Park and Whine

Many Bostonians view parking tickets as part of the routine expense of owning a car in the city, much like paying for insurance or excise tax. No matter how hard drivers try to be good, at some point they end up with the orange envelope staring up at them from the windshield.

1207834262Which is why reaction to Mayor Tom Menino’s plan to raise the fees on parking tickets has met with a lot of opposition.

Since the idea was Menino’s, you can assume that Howie Carr doesn’t approve. The Globe’s Kevin Cullen ran into hizzoner in the North End and found he’s feeling a little defensive about all the criticism.

He said raising the fines is long overdue. He said some, like parking in a fire lane, hadn’t been raised for 17 years.

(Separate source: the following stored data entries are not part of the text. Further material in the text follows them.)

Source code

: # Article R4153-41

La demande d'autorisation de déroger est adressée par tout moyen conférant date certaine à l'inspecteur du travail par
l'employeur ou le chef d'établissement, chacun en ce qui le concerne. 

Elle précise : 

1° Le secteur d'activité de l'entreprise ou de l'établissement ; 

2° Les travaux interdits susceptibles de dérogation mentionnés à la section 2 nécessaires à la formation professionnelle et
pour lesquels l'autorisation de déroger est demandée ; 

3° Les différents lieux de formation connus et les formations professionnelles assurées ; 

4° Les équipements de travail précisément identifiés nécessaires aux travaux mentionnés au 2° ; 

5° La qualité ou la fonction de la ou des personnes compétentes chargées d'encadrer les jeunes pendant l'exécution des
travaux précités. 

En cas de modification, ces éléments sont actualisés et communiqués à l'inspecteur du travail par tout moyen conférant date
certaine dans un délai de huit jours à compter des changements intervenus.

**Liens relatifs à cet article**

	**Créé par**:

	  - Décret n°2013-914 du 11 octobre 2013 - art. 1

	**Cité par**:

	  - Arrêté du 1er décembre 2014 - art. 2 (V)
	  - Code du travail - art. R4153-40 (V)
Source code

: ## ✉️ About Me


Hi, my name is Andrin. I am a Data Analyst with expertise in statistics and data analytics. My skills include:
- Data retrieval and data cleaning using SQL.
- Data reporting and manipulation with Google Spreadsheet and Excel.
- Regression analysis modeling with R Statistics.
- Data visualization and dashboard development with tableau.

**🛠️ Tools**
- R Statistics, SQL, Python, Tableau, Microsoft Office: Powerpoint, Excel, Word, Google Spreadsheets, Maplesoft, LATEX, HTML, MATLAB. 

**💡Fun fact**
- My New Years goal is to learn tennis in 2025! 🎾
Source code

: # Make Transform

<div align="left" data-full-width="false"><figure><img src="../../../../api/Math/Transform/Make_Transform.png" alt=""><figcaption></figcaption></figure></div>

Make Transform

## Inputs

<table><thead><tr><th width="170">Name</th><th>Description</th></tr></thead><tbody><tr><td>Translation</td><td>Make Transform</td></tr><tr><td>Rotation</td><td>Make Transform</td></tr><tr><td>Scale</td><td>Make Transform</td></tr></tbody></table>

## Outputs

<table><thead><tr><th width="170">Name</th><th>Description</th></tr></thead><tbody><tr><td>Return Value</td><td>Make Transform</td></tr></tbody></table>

He said it’s his duty to pay the bills. “How else am I going to raise money?” the mayor asked.

. . .Pole dancing lessons, perhaps?

The Herald got the man-on-the-street perspective, most of which was negative. Business owners say suburbanites won’t come into Boston to shop, and working stiffs cite the increased fees as another burden during these tough economic times.

The Globe talked to some of the city councilors who will ultimately pass the budget and found them less opposed than the average resident.

“The bottom line is, if you don’t want to be affected by the rise in fines, don’t break the law,” [City Councilor Rob Consalvo] said. “You have an easy way to exempt yourself from this.”

It isn’t that black and white. A few months ago, the paper of record reported on the confusing signage on some of the city’s streets that can stick well-intentioned drivers with parking tickets. Parking spots are scarce. It’s fine to tell drivers to play by the rules, but you can’t make the game impossible to win.